‘Diamond Studs’ Cast Unsure of Next Step

by Betty Hodges
Herald Correspondent
Sunday, January 26, 1975

[Note: Diamond Studs was only two weeks into its 9-month run off-Broadway when this article was written.  The cast members speculate on the play's impact on their futures.  Many of the dreams came true.]

NEW YORK -- It’s settled -- “Diamond Studs,” the Chapel Hill “saloon musical” that made it to the big time is a smash hit.  But the Tar Heel company that created it still isn’t sure what’s next.

Director John Haber, cornered at the Westside Theater the other night at intermission after he sat through the first act smiling happily from the audience, admitted, “It looks like we’ll be here awhile.”

And everybody from writer-lyricist Jim Wann, who also stars as an overalled Jesse James, to [Fiddlin'] Bill Hicks, a Duke Press editor, agreed, “We’re off to a run and it’s open-ended; it could well be as long as we would like it to.”

The length of time mentioned most often was six months and none of the happy singer-actors was willing to quash talk of taking the ebullient show on the road, maybe even to Europe “like ‘Hair’ or any of those things.”

But there were more permanent implications that please people like big, red-headed banjoist Tommy Thompson, a North Carolina State University philosophy professor who’s played with one of the two musical groups in the show for years and is a sun-bonneted “Mama Fantastic” in the show.

“Now we’ll be able,” he said, “to get full-time professional work for the Red Clay Ramblers” (which he is in, along with Hicks and Jim Watson on the mandolin and Mike Craver at the piano.)

And Wann, of the Southern States Fidelity Choir, agrees.  “We were pretty much underground until the show” started in Chapel Hill.  “Until the show a few hundred fans kept us alive coming to see us at the Wildflower Kitchen and the Cats Cradle in Chapel Hill.  Now we’ve got a chance to made a decent living.”

Playing with Wann, who is guitarist with the Southern States, are Bland Simpson at the piano; Jim Foley, guitar; Mike Sheehan, percussion; and Jim Davidson, bass.

“For most of these people the idea that they’d ever take a shot to New York was the last thing in their minds.  We did it for fun in Chapel Hill,” Haber said.

But it was the more experienced Haber (an Asheville native who was organizing theater groups as early as grammar school) who made the New York contacts that landed the show in the arts-funded Chelsea Theater Center’s Westside Theater.

Haber was enthusiastic about the possibilities of Wann’s idea to use the country-folk mixture kind of sound made by the Ramblers and the Southern States groups in a show built loosely around the life of Jesse James.  Haber had the Chelsea people interested before the show opened in Chapel Hill last October.  After a five-day run at the Ranch Restaurant the group went to New York and previewed it on New Year’s Eve, opening officially Jan. 14 [1975] to rave reviews.

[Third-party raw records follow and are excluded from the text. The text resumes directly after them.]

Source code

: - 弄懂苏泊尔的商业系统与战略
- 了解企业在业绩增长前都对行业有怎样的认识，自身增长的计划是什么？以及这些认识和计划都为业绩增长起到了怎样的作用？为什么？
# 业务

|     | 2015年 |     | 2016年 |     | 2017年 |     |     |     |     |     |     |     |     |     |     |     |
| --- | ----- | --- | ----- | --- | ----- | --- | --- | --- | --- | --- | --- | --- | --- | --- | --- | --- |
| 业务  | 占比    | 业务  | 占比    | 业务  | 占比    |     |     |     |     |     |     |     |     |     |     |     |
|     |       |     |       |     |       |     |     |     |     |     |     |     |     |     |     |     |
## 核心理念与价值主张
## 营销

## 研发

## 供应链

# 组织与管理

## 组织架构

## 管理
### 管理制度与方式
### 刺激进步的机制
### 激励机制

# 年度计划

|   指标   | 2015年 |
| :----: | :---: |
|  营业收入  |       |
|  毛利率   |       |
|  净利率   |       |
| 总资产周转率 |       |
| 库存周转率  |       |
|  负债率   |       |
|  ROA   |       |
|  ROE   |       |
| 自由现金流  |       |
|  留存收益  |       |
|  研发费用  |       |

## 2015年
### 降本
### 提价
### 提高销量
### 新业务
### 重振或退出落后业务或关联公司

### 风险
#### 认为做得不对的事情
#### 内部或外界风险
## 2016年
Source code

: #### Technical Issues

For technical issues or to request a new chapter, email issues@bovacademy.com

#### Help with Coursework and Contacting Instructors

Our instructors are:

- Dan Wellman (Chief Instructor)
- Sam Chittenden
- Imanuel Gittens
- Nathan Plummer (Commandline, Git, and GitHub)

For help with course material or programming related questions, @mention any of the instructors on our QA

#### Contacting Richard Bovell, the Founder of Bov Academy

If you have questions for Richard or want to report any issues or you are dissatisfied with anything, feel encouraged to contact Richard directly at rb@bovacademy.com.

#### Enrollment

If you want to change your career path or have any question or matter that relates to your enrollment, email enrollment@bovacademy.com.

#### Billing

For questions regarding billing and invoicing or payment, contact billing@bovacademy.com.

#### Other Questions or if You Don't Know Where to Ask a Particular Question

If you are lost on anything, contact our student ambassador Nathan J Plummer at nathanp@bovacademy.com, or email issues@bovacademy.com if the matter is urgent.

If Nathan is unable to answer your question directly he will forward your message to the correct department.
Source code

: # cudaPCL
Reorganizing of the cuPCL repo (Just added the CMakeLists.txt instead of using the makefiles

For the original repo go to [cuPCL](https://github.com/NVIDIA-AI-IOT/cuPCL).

Bill Hicks and Jim Watson were the only ones who would venture to analyze the reasons for the show’s big success.  “The music happened at the right time,” they agreed.  “The kind of music we both (the Ramblers and the Southern States) play is in the range of things people like right now.”

The big thing the New Your audiences like about the whole show, Hicks added, “is its straightness and honesty.  The people up on that stage are having a good time--those smiles are real--and the audiences know it.”

Frances Tamburro, one of the female cast members, echoed his contention.  “I’m having a good time and I like doing the show.  I like being with my friends; the whole cast is very close.”  A graduate student at UNC working on Southern cotton mill songs, Miss Tamburro added, “It (the show) is a big switch from the academic.”

Tiny little Madelyn Smoak, who claims she doesn’t even know how tall she is, “but something under five feet,” was obviously taking the acclaim she gets for her belt-it-out singing style in stride.

“I’m going to stay with the show,” she said.  “We’re all friends and I’d miss these people a lot if I wasn’t with them”

Wann may have summed it up when he concluded, “We’re all still very committed Southerners.  I have a hunch we’ll all settle down in North Carolina.  It’s too soon to tell.”